#### TASK DIRECTIONS
For the entries below, say how many lines hold the word "caption", with the number as the only reply.

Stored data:

───

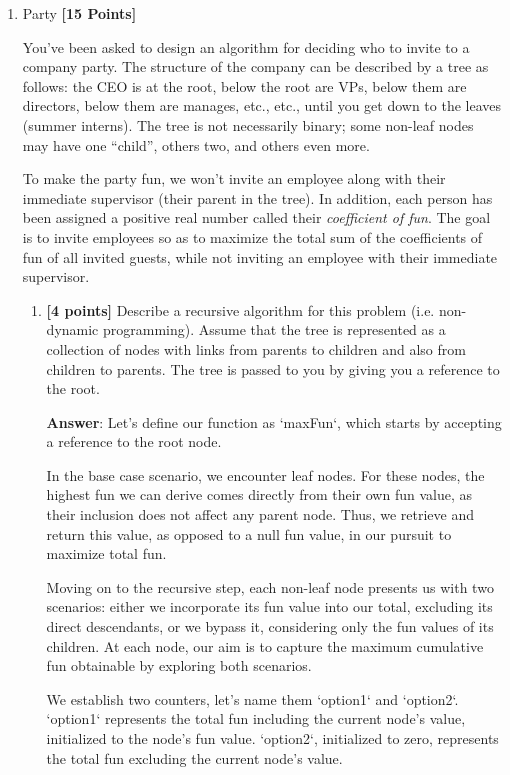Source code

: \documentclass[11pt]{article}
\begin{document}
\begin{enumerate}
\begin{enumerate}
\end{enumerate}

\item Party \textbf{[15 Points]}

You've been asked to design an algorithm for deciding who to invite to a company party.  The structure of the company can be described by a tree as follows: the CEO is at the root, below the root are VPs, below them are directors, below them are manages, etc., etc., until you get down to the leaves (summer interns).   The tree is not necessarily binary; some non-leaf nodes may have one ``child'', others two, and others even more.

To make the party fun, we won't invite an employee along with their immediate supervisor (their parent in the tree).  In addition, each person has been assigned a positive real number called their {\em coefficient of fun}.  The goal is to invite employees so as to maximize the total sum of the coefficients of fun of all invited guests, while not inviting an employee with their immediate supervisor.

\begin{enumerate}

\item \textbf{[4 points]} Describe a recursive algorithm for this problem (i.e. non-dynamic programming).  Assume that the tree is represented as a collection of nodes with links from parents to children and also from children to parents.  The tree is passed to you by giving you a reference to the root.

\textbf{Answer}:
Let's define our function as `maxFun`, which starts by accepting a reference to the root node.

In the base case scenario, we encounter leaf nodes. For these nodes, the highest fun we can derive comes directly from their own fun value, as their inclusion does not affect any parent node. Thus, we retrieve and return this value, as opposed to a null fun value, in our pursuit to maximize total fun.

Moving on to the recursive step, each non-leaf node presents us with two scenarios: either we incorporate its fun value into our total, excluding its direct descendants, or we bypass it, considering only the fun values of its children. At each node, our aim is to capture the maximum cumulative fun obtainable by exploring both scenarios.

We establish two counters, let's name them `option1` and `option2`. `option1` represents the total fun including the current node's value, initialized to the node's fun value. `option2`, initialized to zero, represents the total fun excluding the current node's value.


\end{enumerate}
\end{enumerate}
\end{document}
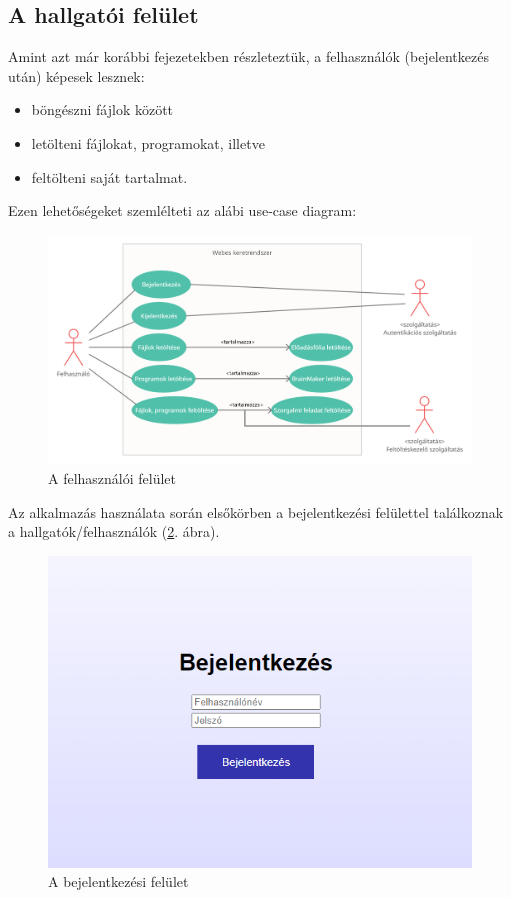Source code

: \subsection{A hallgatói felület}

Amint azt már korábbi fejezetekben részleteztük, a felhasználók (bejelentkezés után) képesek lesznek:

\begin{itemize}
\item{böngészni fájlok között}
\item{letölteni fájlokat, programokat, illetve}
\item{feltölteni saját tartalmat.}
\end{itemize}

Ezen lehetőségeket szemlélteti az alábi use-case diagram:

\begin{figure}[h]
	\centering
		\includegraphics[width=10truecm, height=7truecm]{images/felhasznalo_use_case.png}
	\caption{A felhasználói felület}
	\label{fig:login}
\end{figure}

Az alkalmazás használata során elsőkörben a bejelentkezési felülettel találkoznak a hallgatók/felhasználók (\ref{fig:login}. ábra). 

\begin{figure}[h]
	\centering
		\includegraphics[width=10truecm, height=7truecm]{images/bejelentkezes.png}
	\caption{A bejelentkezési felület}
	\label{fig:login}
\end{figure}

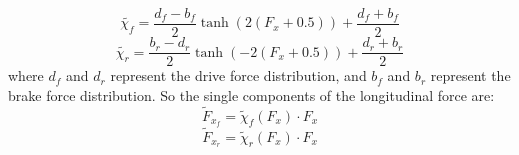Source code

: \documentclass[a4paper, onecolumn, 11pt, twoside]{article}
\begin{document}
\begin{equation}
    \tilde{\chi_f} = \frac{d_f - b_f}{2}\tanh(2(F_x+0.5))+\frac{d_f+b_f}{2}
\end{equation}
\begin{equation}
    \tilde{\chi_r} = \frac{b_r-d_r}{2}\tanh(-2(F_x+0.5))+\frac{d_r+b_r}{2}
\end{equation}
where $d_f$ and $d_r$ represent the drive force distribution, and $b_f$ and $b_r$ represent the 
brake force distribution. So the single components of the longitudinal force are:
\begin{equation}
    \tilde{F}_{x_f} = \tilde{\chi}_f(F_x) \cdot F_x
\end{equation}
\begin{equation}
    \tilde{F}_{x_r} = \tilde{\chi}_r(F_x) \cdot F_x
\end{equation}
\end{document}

───

#### TASK RESULT
2